Loiterers or tambays are commonly defined by police and maybe by the public at large as those unemployed or have no visible means of livelihood that hang out in eateries, sari-sari stores, gambling dens and other areas that are deemed as magnets for trouble, crime or violence.

Usually these tambays can be seen drinking, shirtless and picking fights with each other or catcalling any woman or girl that passes them by.

Or if they are the secretive type, they can be spotted inside a rundown shanty deep in stupor after an hour or so of a private pot or drug session.

Again that’s something the barangay officials or at most the mayors are expected to remind their local police chiefs time and again and not by the President who should be more focused on bigger problems like the continuing economic toll endured by the public due to the TRAIN law, the inadequate wage increase and as mentioned before the territorial tensions with China which the country’s neighbors have handled better than this administration.

But the country elected a mayor as President and aside from having a one track mind when it comes to dealing with criminality—ruthless violence without addressing the root cause of the problem and raising the salaries of law enforcers a good number of whom still resort to coddling and conspiring with drug lords—it seems he has to remind the police and the barangay officials about their most basic duties which is to keep the streets safe.
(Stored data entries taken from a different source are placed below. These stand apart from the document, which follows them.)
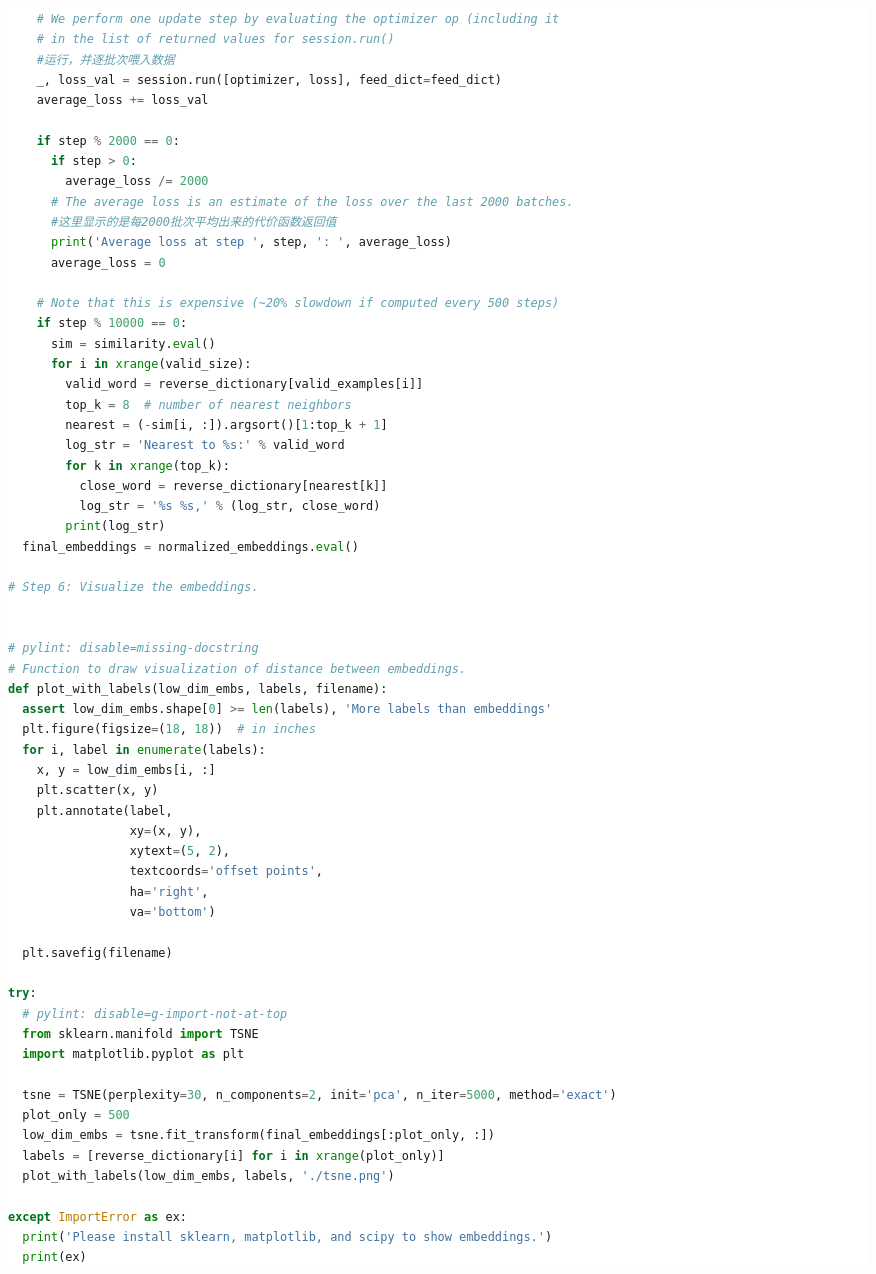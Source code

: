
 ```python
    # We perform one update step by evaluating the optimizer op (including it
    # in the list of returned values for session.run()
    #运行，并逐批次喂入数据
    _, loss_val = session.run([optimizer, loss], feed_dict=feed_dict)
    average_loss += loss_val

    if step % 2000 == 0:
      if step > 0:
        average_loss /= 2000
      # The average loss is an estimate of the loss over the last 2000 batches.
      #这里显示的是每2000批次平均出来的代价函数返回值
      print('Average loss at step ', step, ': ', average_loss)
      average_loss = 0

    # Note that this is expensive (~20% slowdown if computed every 500 steps)
    if step % 10000 == 0:
      sim = similarity.eval()
      for i in xrange(valid_size):
        valid_word = reverse_dictionary[valid_examples[i]]
        top_k = 8  # number of nearest neighbors
        nearest = (-sim[i, :]).argsort()[1:top_k + 1]
        log_str = 'Nearest to %s:' % valid_word
        for k in xrange(top_k):
          close_word = reverse_dictionary[nearest[k]]
          log_str = '%s %s,' % (log_str, close_word)
        print(log_str)
  final_embeddings = normalized_embeddings.eval()

# Step 6: Visualize the embeddings.


# pylint: disable=missing-docstring
# Function to draw visualization of distance between embeddings.
def plot_with_labels(low_dim_embs, labels, filename):
  assert low_dim_embs.shape[0] >= len(labels), 'More labels than embeddings'
  plt.figure(figsize=(18, 18))  # in inches
  for i, label in enumerate(labels):
    x, y = low_dim_embs[i, :]
    plt.scatter(x, y)
    plt.annotate(label,
                 xy=(x, y),
                 xytext=(5, 2),
                 textcoords='offset points',
                 ha='right',
                 va='bottom')

  plt.savefig(filename)

try:
  # pylint: disable=g-import-not-at-top
  from sklearn.manifold import TSNE
  import matplotlib.pyplot as plt

  tsne = TSNE(perplexity=30, n_components=2, init='pca', n_iter=5000, method='exact')
  plot_only = 500
  low_dim_embs = tsne.fit_transform(final_embeddings[:plot_only, :])
  labels = [reverse_dictionary[i] for i in xrange(plot_only)]
  plot_with_labels(low_dim_embs, labels, './tsne.png')

except ImportError as ex:
  print('Please install sklearn, matplotlib, and scipy to show embeddings.')
  print(ex)

```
So having been issued this reminder by the President, the public expects the police to exercise prudence and due diligence in rounding up the tambays, who may or may not be up to something criminal and may only be hanging out since they need to cool themselves off from the oppressive weather or the dismal conditions of what constitutes as their home.

And the public needs to be reassured of immediate police response and action should these tambays do make trouble and can no longer be handled by the neighbors or the tanods who are in the frontlines in keeping the peace within their communities.